▶ _Records for processing_:
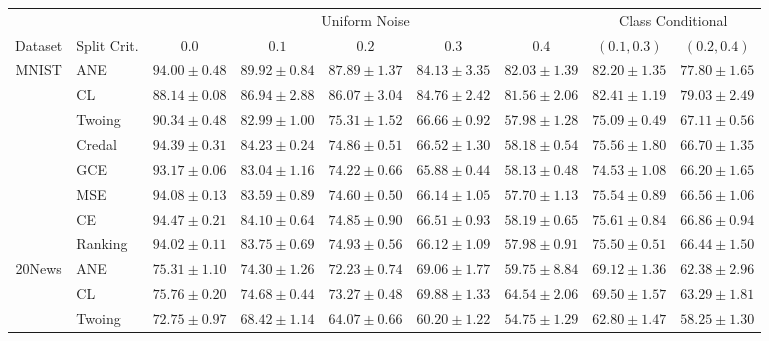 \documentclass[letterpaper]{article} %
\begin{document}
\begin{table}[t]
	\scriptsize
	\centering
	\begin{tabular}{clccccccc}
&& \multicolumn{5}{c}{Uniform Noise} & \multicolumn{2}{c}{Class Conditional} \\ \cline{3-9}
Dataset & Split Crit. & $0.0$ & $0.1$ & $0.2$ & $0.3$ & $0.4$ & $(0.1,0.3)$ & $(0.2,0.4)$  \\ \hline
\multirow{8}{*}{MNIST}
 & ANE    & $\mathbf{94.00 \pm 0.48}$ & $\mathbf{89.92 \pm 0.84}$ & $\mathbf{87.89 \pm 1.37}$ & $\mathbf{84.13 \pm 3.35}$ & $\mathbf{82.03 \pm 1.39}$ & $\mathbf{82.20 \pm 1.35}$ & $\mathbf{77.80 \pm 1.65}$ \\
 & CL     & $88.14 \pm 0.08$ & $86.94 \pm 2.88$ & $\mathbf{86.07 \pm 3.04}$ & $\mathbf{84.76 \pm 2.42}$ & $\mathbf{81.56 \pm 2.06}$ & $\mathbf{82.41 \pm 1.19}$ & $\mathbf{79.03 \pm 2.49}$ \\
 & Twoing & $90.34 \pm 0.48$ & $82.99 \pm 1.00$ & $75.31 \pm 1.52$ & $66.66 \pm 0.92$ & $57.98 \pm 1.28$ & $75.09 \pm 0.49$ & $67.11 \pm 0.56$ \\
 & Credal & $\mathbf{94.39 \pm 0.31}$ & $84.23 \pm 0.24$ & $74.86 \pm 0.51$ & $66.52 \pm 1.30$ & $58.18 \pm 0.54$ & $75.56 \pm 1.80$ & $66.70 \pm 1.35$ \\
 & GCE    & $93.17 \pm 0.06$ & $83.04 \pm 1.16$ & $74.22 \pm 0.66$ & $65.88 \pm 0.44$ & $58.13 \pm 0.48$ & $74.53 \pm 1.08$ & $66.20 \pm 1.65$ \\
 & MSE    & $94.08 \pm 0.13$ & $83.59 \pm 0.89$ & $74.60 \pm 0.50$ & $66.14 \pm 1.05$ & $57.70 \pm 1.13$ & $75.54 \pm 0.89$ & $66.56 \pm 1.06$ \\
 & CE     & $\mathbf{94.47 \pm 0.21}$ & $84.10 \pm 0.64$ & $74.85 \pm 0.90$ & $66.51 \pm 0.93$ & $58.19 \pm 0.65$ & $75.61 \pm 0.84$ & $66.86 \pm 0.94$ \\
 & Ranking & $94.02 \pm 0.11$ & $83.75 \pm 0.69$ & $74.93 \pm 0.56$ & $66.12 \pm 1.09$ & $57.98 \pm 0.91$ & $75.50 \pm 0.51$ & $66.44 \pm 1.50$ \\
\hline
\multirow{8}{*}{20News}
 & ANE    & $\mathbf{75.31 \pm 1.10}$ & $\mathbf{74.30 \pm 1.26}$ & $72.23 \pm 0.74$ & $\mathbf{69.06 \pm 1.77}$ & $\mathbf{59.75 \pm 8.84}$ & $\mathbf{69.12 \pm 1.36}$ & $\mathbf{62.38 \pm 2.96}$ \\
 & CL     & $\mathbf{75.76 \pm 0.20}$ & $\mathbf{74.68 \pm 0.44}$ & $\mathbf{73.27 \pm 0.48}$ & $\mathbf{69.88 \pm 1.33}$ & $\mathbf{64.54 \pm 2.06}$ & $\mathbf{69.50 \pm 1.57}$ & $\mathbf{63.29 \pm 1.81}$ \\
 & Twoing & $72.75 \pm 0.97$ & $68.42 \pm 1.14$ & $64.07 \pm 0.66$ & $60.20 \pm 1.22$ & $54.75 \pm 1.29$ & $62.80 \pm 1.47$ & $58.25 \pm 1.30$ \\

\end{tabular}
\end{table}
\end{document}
==
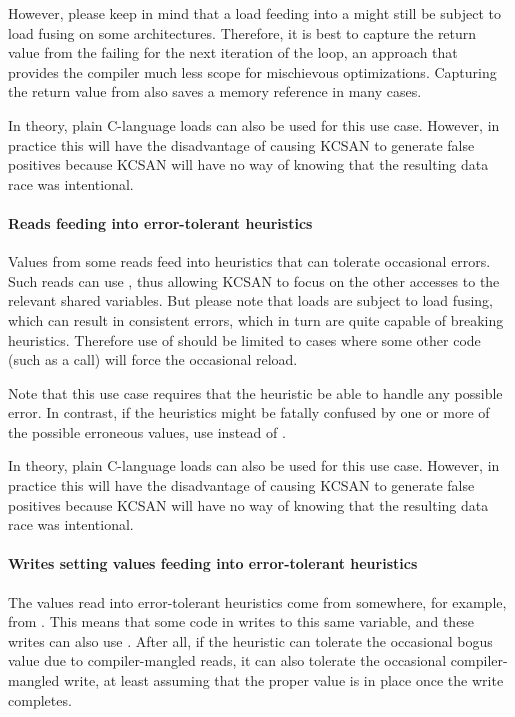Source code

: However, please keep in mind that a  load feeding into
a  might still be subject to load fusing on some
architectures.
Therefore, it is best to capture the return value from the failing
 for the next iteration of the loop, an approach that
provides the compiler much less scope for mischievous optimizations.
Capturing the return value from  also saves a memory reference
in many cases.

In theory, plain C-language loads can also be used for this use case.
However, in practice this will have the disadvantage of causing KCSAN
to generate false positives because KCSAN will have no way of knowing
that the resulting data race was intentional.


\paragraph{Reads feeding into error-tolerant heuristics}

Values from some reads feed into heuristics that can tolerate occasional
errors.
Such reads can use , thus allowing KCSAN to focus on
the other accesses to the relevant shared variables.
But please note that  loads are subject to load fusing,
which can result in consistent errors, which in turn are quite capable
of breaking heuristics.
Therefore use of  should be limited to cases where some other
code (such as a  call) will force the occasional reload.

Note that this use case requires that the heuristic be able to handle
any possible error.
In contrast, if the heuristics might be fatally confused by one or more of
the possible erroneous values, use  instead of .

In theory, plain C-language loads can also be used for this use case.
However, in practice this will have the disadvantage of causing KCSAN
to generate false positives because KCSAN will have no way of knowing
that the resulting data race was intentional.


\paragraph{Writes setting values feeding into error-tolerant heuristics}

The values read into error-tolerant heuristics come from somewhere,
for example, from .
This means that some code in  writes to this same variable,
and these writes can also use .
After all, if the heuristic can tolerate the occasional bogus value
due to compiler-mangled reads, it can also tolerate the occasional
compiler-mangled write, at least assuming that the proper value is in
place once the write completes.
--
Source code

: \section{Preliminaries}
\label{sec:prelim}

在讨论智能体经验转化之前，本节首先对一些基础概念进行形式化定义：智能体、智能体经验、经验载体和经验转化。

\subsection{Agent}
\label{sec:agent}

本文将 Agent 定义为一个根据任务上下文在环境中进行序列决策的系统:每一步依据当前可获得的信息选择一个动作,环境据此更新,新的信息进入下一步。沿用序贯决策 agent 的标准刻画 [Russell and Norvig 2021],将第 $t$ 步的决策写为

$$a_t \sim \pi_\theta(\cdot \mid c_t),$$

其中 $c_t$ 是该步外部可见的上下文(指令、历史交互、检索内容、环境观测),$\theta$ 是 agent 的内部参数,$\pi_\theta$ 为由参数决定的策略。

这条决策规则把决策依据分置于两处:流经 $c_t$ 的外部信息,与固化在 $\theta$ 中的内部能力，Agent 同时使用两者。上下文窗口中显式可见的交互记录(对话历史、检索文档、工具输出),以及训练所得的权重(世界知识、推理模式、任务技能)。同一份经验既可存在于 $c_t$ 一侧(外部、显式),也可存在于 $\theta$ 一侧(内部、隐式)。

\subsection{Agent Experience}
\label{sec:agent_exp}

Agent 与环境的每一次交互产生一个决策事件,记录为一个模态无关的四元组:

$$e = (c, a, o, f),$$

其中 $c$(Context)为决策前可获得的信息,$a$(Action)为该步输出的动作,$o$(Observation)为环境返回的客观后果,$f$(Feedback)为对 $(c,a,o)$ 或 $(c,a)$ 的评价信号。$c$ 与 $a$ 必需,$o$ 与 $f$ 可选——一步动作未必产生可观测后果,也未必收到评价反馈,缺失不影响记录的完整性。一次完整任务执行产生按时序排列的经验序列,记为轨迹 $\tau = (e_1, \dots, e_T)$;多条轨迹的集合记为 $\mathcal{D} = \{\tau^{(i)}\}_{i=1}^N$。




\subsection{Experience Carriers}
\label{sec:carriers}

▶ _Aim of the task_:
Please report how many lines in the listing above contain the word "might", and give nothing but the number.

▶ _Result for this exercise_:
2